Disappearing macOS packages on Python.org

Hello CPython devs!

I have a question about CPython release artifacts. I maintain cibuildwheel, and part of that project downloads and installs Python distributions from Python.org. For reproducibility, we hardcode the URLs that we’re downloading CPython from.

Earlier today we got a few messages from users that their builds were failing, because cibuildwheel couldn’t find a CPython download. The macOS 3.10.0 release used to be available at:

https://www.python.org/ftp/python/3.10.0/python-3.10.0-macos11.pkg

But that gives a 404 now. According to the downloads API, and the download button on Python.org, it seems that the correct URL is now-

https://www.python.org/ftp/python/3.10.0/python-3.10.0post2-macos11.pkg

I was wondering if this was a deliberate change? I don’t think I’ve seen a release file disappear before (though I have certainly yanked a package from PyPI, I’ve been there!). I suppose I had hoped that release artefacts wouldn’t disappear like this - or maybe this is a very unusual case?

cc @pablogsal

1 Like

I concur. We’ve been seeing this in the PyArrow CI as well (example).

It would be very nice if download URLs for Python binaries could remain regular and predictable.

2 Likes

I’m sorry for the disruptions here. This was a result of providing an updated 3.10.0 macOS installer to address a critical problem for IDLE and tkinter users who have updated to macOS 12 Monterey; see the discussion here for more details. An announcement about it (other than in the bug issue) will be made with the 3.9.8 and 3.11.0a2 announcement which was supposed to happen today but has been delayed a day. I take responsibility for persuading Pablo and the rest of the release team that doing a stealth update of the installer file was a bad idea based on my apparently mistaken idea that few, if anyone, make assumptions about the format of the URL We really don’t make any guarantees about that format, it does change now and then, and this was an exceptional situation. Despite my misgivings about stealth updates, I have now made the updated installer also available under the original download URL. Again, sorry for the disruption though I’m glad to see people are depending on what we provide.

4 Likes

Hi Ned, thank you for getting back to me, and for maintaining these macOS binaries!

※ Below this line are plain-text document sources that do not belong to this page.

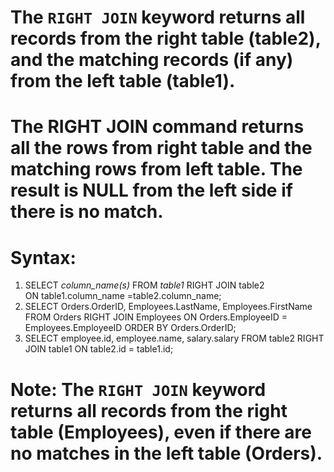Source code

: # The `RIGHT JOIN` keyword returns all records from the right table (table2), and the matching records (if any) from the left table (table1).
# The RIGHT JOIN command returns all the rows from right table and the matching rows from left table. The result is NULL from the left side if there is no match.




#  Syntax:
1. SELECT _column_name(s)_  FROM _table1_  RIGHT JOIN table2 ON table1.column_name =table2.column_name;
2. SELECT Orders.OrderID, Employees.LastName, Employees.FirstName  FROM Orders  RIGHT JOIN Employees ON Orders.EmployeeID = Employees.EmployeeID  ORDER BY Orders.OrderID;
3.  SELECT employee.id, employee.name, salary.salary FROM table2 RIGHT JOIN table1 ON table2.id = table1.id;

# **Note:** The `RIGHT JOIN` keyword returns all records from the right table (Employees), even if there are no matches in the left table (Orders).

Absolutely, I understand. Pleased to hear that this was an unusual situation.

By the way, we don’t make any assumptions about the format of the URL in cibuildwheel, we get the URL from the downloads API. But we do bake a specific download URL into each release (for reproducibility), so if a previously working URL goes 404, that gives us a problem.

Thanks @joerick for the ping!

As @nad was mentioning, this was unfortunately a very unique situation so this won’t happen on a regular basis, but from now on we will make sure that we don’t invalidate URLs going forward if we can (and if we do we will send very noisy announcements).

Thanks for your patience and understanding :slight_smile:

1 Like

In my opinion the hash of a URL to an installer should never change. Doesn’t cibuildwheel validate downloads against an off-site checksum?

One way to approach overriding packages would be for the PSF to maintain a manifest of the releases like in this CPython file from github actions or this PyPy one maintained by the PyPy team (me). The PyPy one has a latest_pypy field to indicate that, if the user specifies a python version of which there can be many choices, this is the one to use. The checksums are available at a separate page (to reduce the risk of a bad actor changing links), and should not change once a package is released.

Ideally the download should be easily done on a bash or cmd.exe command line using just the desired version number. If that involves parsing an intermediate file, hopefully some snippets can be published that people can just copy and paste.

I’ve been intending to add this, the fact that the download can just change like this and it still works is worrisome, IMO. We check hashes for PyPI, just not the Python downloads (yet). I’d also like a manifest solution, something where 3.10.0 would resolve to 3.10.0post2, but where you could also pin 3.10.0 and use a hash, as otherwise the download is not secure.

This case it’s okay (from cibuildwheel’s side) since we don’t have a hash yet and if we add one, it would be pointing at post2 anyway, but in the future, it could be more problematic. Hopefully it will be a rare occurrence!

Here is a start to get the darwin 3.8.12 filename from the PyPy versions.json I linked to before, and to get the checksum from the webpage. It uses wget and jq. Note the use of latest_pypy to pick between various 3.8.12 downloads (there is only one, but conceivably this could be extended to regex 3.8.* and choose the latest:

filename=$(wget -qO- https://downloads.python.org/pypy/versions.json \
   | jq -r '.[] | select(.python_version == "3.8.12" and .latest_pypy) \
   | .files[] | select(.platform == "darwin") | .filename')
checksum = $(wget -qO- https://pypy.org/checksums.html \
    | grep $filename | cut -f1 -d' ')

Thanks. There should be an official method published somewhere in the downloads area, though. Also, it’s better if it doesn’t bring non-standard dependencies (is jq available by default on macOS or other plaforms, for example?).

Another possibility would be to simply publish “latest” URLs that would redirect to the actual download. For example a 3.10-latest download.